I keep teaching friends and family how to make sushi, so here's my recipe.

You will need to get the following specialty ingredients to do it right:

* Japanese style rice (e.g. kokuho rose, or calrose)
* nori (squares of seaweed)
* mirin (a seasoning liquor)
* rice vinegar
* wasabi (green horseradish paste)
* pickled ginger (optional but good accompaniment)

You'll also need regular old:

* sugar
* sesame seeds (optional)
* soy sauce (preferrably tamari, but y'know... seriously...)
* veggies with a variety of textures; cucumbers, carrots, avocado, cooked yams, and soya-fried shitake mushrooms are a good start; we've had luck with fruits.)

Method:
1. For each guest, prepare a cup of rice with one cup plus two tablespoons of water.

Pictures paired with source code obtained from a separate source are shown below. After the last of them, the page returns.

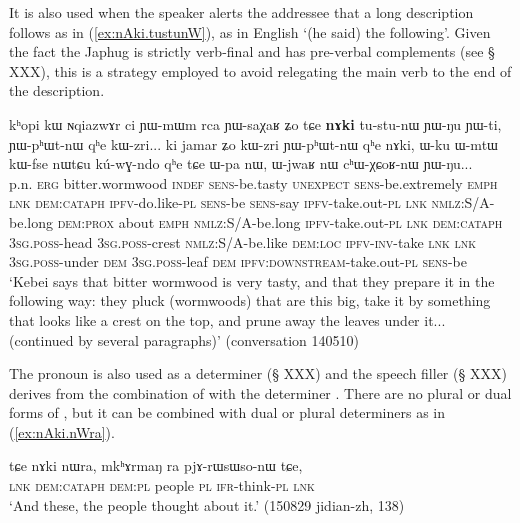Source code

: It is also used  when the speaker alerts the addressee that a long description follows as in (\ref{ex:nAki.tustunW}), as in English `(he said) the following'. Given the fact the Japhug is strictly verb-final and has pre-verbal complements (see § XXX), this is a strategy employed to avoid relegating the main verb to the end of the description.

 \begin{exe}
\ex \label{ex:nAki.tustunW}
 \gll
kʰopi kɯ ɴqiazwɤr ci ɲɯ-mɯm rca ɲɯ-saχaʁ ʑo tɕe \textbf{nɤki} tu-stu-nɯ ɲɯ-ŋu ɲɯ-ti, ɲɯ-pʰɯt-nɯ qʰe kɯ-zri... ki jamar ʑo kɯ-zri ɲɯ-pʰɯt-nɯ qʰe nɤki, ɯ-ku ɯ-mtɯ kɯ-fse nɯtɕu kú-wɣ-ndo qʰe tɕe ɯ-pa nɯ, ɯ-jwaʁ nɯ cʰɯ-χɕoʁ-nɯ ɲɯ-ŋu...  \\
p.n. \textsc{erg} bitter.wormwood \textsc{indef} \textsc{sens}-be.tasty \textsc{unexpect} \textsc{sens}-be.extremely \textsc{emph} \textsc{lnk} \textsc{dem:cataph} \textsc{ipfv}-do.like-\textsc{pl} \textsc{sens}-be \textsc{sens}-say \textsc{ipfv}-take.out-\textsc{pl} \textsc{lnk} \textsc{nmlz}:S/A-be.long \textsc{dem:prox} about \textsc{emph} \textsc{nmlz}:S/A-be.long \textsc{ipfv}-take.out-\textsc{pl} \textsc{lnk} \textsc{dem:cataph} \textsc{3sg.poss}-head  \textsc{3sg.poss}-crest \textsc{nmlz}:S/A-be.like  \textsc{dem:loc} \textsc{ipfv-inv}-take \textsc{lnk} \textsc{lnk} \textsc{3sg.poss}-under \textsc{dem}  \textsc{3sg.poss}-leaf \textsc{dem} \textsc{ipfv:downstream}-take.out-\textsc{pl}  \textsc{sens}-be \\
\glt `Kebei says that bitter wormwood is very tasty, and that they prepare it in the following way: they pluck (wormwoods) that are this big, take it by something that looks like a crest on the top, and prune away the leaves under it... (continued by several paragraphs)' (conversation 140510)
\end{exe}

The pronoun  is also used as a determiner (§ XXX) and the speech filler  (§ XXX) derives from the combination of    with the determiner . There are no plural or dual forms of , but it can be combined with dual or plural determiners as in (\ref{ex:nAki.nWra}).

\begin{exe}
\ex \label{ex:nAki.nWra}
\gll  tɕe nɤki nɯra, mkʰɤrmaŋ ra pjɤ-rɯsɯso-nɯ tɕe, \\
\textsc{lnk} \textsc{dem:cataph} \textsc{dem}:\textsc{pl} people \textsc{pl} \textsc{ifr}-think-\textsc{pl} \textsc{lnk} \\
\glt `And these, the people thought about it.' (150829 jidian-zh, 138)
\end{exe}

Bring the rice and water to a boil uncovered for two minutes, before covering and cooking on med.-low for 10 minutes. Remove from heat and let stand for 10 minutes more. Cool the rice; use a wide dish to do so quickly.

2. Meanwhile, for each cup of rice, dissolve 2 tbs. sugar and 1 tsp salt in 3 tbs. vinegar and 1 tbs. mirin. Stir the vinegar solution thoroughly into the rice.

3. Chop the veggies into long pieces; no thicker than a pencil is ideal, and thinner is okay. Also, take the nori and square by square drag the sheets across a med.-high electric burner (I don't know about you gas stove folks; you lucky bastards are on your own.)

3. On a kitchen towel or maki mat, scoop some rice onto a square of nori. Spread it around so that your rice is one layer deep, and leave a couple of centimeters of space at the top edge.

4. Line veggies a couple of centimeters from the bottom edge, no thicker than the small of your thumb. Sprinkle with sesame, and roll up to the top edge. If you stick each roll on a plate, top-edge down, as you work, the moisture will seal that bare strip of seaweed shut.

6. Cut each roll with the sharpest, thinnest knife you own, into reasonable sized hunks. Wetting the knife helps if you are like me and lack a proper kitchen sword. Serve with small dishes for soy sauce, pats of wasabi, and pickled ginger to refresh the palate between bites.

7. I'm a vegetarian. I don't know duck-sauce all about sashimi.